**Assignment:**
Restate the entries word for word, omitting nothing.
== == ==
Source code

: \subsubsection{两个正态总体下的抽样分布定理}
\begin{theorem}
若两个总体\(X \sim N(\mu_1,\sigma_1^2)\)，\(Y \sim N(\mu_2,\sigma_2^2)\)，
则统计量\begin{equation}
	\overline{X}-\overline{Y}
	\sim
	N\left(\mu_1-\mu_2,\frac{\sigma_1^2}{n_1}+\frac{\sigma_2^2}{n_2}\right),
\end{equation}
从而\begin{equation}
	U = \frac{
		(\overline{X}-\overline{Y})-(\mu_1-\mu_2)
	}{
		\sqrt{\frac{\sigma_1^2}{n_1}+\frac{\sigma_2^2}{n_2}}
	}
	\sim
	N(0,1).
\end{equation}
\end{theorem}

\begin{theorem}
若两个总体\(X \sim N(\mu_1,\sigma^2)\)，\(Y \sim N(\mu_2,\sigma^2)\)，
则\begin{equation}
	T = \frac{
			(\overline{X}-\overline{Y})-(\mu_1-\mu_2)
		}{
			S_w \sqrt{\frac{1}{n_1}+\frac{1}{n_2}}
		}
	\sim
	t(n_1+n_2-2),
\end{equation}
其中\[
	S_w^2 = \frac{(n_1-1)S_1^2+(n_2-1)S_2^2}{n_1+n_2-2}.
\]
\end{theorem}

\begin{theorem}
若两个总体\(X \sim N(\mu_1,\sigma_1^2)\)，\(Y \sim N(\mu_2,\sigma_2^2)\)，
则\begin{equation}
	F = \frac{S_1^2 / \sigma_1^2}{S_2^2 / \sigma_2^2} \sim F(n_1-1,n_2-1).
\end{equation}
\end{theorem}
== == ==
**Response box:**
Source code

: \subsubsection{两个正态总体下的抽样分布定理}
\begin{theorem}
若两个总体\(X \sim N(\mu_1,\sigma_1^2)\)，\(Y \sim N(\mu_2,\sigma_2^2)\)，
则统计量\begin{equation}
	\overline{X}-\overline{Y}
	\sim
	N\left(\mu_1-\mu_2,\frac{\sigma_1^2}{n_1}+\frac{\sigma_2^2}{n_2}\right),
\end{equation}
从而\begin{equation}
	U = \frac{
		(\overline{X}-\overline{Y})-(\mu_1-\mu_2)
	}{
		\sqrt{\frac{\sigma_1^2}{n_1}+\frac{\sigma_2^2}{n_2}}
	}
	\sim
	N(0,1).
\end{equation}
\end{theorem}

\begin{theorem}
若两个总体\(X \sim N(\mu_1,\sigma^2)\)，\(Y \sim N(\mu_2,\sigma^2)\)，
则\begin{equation}
	T = \frac{
			(\overline{X}-\overline{Y})-(\mu_1-\mu_2)
		}{
			S_w \sqrt{\frac{1}{n_1}+\frac{1}{n_2}}
		}
	\sim
	t(n_1+n_2-2),
\end{equation}
其中\[
	S_w^2 = \frac{(n_1-1)S_1^2+(n_2-1)S_2^2}{n_1+n_2-2}.
\]
\end{theorem}

\begin{theorem}
若两个总体\(X \sim N(\mu_1,\sigma_1^2)\)，\(Y \sim N(\mu_2,\sigma_2^2)\)，
则\begin{equation}
	F = \frac{S_1^2 / \sigma_1^2}{S_2^2 / \sigma_2^2} \sim F(n_1-1,n_2-1).
\end{equation}
\end{theorem}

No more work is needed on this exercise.